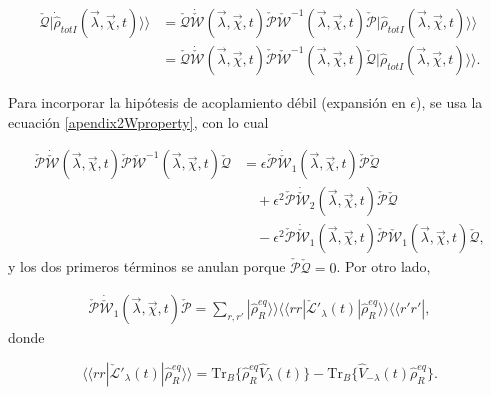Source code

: \begin{appendixs}
\begin{align*}
\check{\mathcal{Q}}|\dot{\hat{\rho}}_{totI}(\vec{\lambda},\vec{\chi},t) \rangle \rangle &= \check{\mathcal{Q}}\dot{\check{\mathcal{W}}}(\vec{\lambda},\vec{\chi},t)\check{\mathcal{P}}\check{\mathcal{W}}^{-1}(\vec{\lambda},\vec{\chi},t)\check{\mathcal{P}}|\hat{\rho}_{totI}(\vec{\lambda},\vec{\chi},t)\rangle \rangle \\
&= \check{\mathcal{Q}}\dot{\check{\mathcal{W}}}(\vec{\lambda},\vec{\chi},t)\check{\mathcal{P}}\check{\mathcal{W}}^{-1}(\vec{\lambda},\vec{\chi},t)\check{\mathcal{Q}}|\hat{\rho}_{totI}(\vec{\lambda},\vec{\chi},t)\rangle \rangle .
\end{align*}

Para incorporar la hipótesis de acoplamiento débil (expansión en \(\epsilon\)), se usa la ecuación \eqref{apendix2Wproperty}, con lo cual

\begin{align*}
\check{\mathcal{P}}\dot{\check{\mathcal{W}}}(\vec{\lambda},\vec{\chi},t)\check{\mathcal{P}}\check{\mathcal{W}}^{-1}(\vec{\lambda},\vec{\chi},t)\check{\mathcal{Q}} &= \epsilon \check{\mathcal{P}}\dot{\check{\mathcal{W}}}_{1}(\vec{\lambda},\vec{\chi},t) \check{\mathcal{P}}\check{\mathcal{Q}} \\
&\quad + \epsilon^{2} \check{\mathcal{P}}\dot{\check{\mathcal{W}}}_{2}(\vec{\lambda},\vec{\chi},t) \check{\mathcal{P}}\check{\mathcal{Q}} \\
&\quad - \epsilon^{2}\check{\mathcal{P}}\dot{\check{\mathcal{W}}}_{1}(\vec{\lambda},\vec{\chi},t)\check{\mathcal{P}} \check{\mathcal{W}}_{1}(\vec{\lambda},\vec{\chi},t)\check{\mathcal{Q}},
\end{align*}
y los dos primeros términos se anulan porque \(\check{\mathcal{P}}\check{\mathcal{Q}}=0\). Por otro lado,

\begin{align*}
\check{\mathcal{P}}\dot{\check{\mathcal{W}}}_{1}(\vec{\lambda},\vec{\chi},t)\check{\mathcal{P}} = \sum_{r,r'}|\hat{\rho}^{eq}_{R} \rangle \rangle \langle \langle rr| \check{\mathcal{L}}'_{\lambda}(t)|\hat{\rho}_{R}^{eq}\rangle \rangle \langle \langle r'r'|,
\end{align*}
donde

\begin{equation}
\langle \langle rr|\check{\mathcal{L}}'_{\lambda}(t)|\hat{\rho}_{R}^{eq}\rangle \rangle  = \text{Tr}_{B}\{\hat{\rho}^{eq}_{R}\hat{V}_{\lambda}(t)\} - \text{Tr}_{B}\{\hat{V}_{-\lambda}(t)\hat{\rho}^{eq}_{R}\}.
\label{sec3:ecrandom}
\end{equation}


\end{appendixs}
################
# Exercise brief
Please repeat every record exactly, leaving the pictures out.

# Expected output
Source code

: \begin{appendixs}
\begin{align*}
\check{\mathcal{Q}}|\dot{\hat{\rho}}_{totI}(\vec{\lambda},\vec{\chi},t) \rangle \rangle &= \check{\mathcal{Q}}\dot{\check{\mathcal{W}}}(\vec{\lambda},\vec{\chi},t)\check{\mathcal{P}}\check{\mathcal{W}}^{-1}(\vec{\lambda},\vec{\chi},t)\check{\mathcal{P}}|\hat{\rho}_{totI}(\vec{\lambda},\vec{\chi},t)\rangle \rangle \\
&= \check{\mathcal{Q}}\dot{\check{\mathcal{W}}}(\vec{\lambda},\vec{\chi},t)\check{\mathcal{P}}\check{\mathcal{W}}^{-1}(\vec{\lambda},\vec{\chi},t)\check{\mathcal{Q}}|\hat{\rho}_{totI}(\vec{\lambda},\vec{\chi},t)\rangle \rangle .
\end{align*}

Para incorporar la hipótesis de acoplamiento débil (expansión en \(\epsilon\)), se usa la ecuación \eqref{apendix2Wproperty}, con lo cual

\begin{align*}
\check{\mathcal{P}}\dot{\check{\mathcal{W}}}(\vec{\lambda},\vec{\chi},t)\check{\mathcal{P}}\check{\mathcal{W}}^{-1}(\vec{\lambda},\vec{\chi},t)\check{\mathcal{Q}} &= \epsilon \check{\mathcal{P}}\dot{\check{\mathcal{W}}}_{1}(\vec{\lambda},\vec{\chi},t) \check{\mathcal{P}}\check{\mathcal{Q}} \\
&\quad + \epsilon^{2} \check{\mathcal{P}}\dot{\check{\mathcal{W}}}_{2}(\vec{\lambda},\vec{\chi},t) \check{\mathcal{P}}\check{\mathcal{Q}} \\
&\quad - \epsilon^{2}\check{\mathcal{P}}\dot{\check{\mathcal{W}}}_{1}(\vec{\lambda},\vec{\chi},t)\check{\mathcal{P}} \check{\mathcal{W}}_{1}(\vec{\lambda},\vec{\chi},t)\check{\mathcal{Q}},
\end{align*}
y los dos primeros términos se anulan porque \(\check{\mathcal{P}}\check{\mathcal{Q}}=0\). Por otro lado,

\begin{align*}
\check{\mathcal{P}}\dot{\check{\mathcal{W}}}_{1}(\vec{\lambda},\vec{\chi},t)\check{\mathcal{P}} = \sum_{r,r'}|\hat{\rho}^{eq}_{R} \rangle \rangle \langle \langle rr| \check{\mathcal{L}}'_{\lambda}(t)|\hat{\rho}_{R}^{eq}\rangle \rangle \langle \langle r'r'|,
\end{align*}
donde

\begin{equation}
\langle \langle rr|\check{\mathcal{L}}'_{\lambda}(t)|\hat{\rho}_{R}^{eq}\rangle \rangle  = \text{Tr}_{B}\{\hat{\rho}^{eq}_{R}\hat{V}_{\lambda}(t)\} - \text{Tr}_{B}\{\hat{V}_{-\lambda}(t)\hat{\rho}^{eq}_{R}\}.
\label{sec3:ecrandom}
\end{equation}


\end{appendixs}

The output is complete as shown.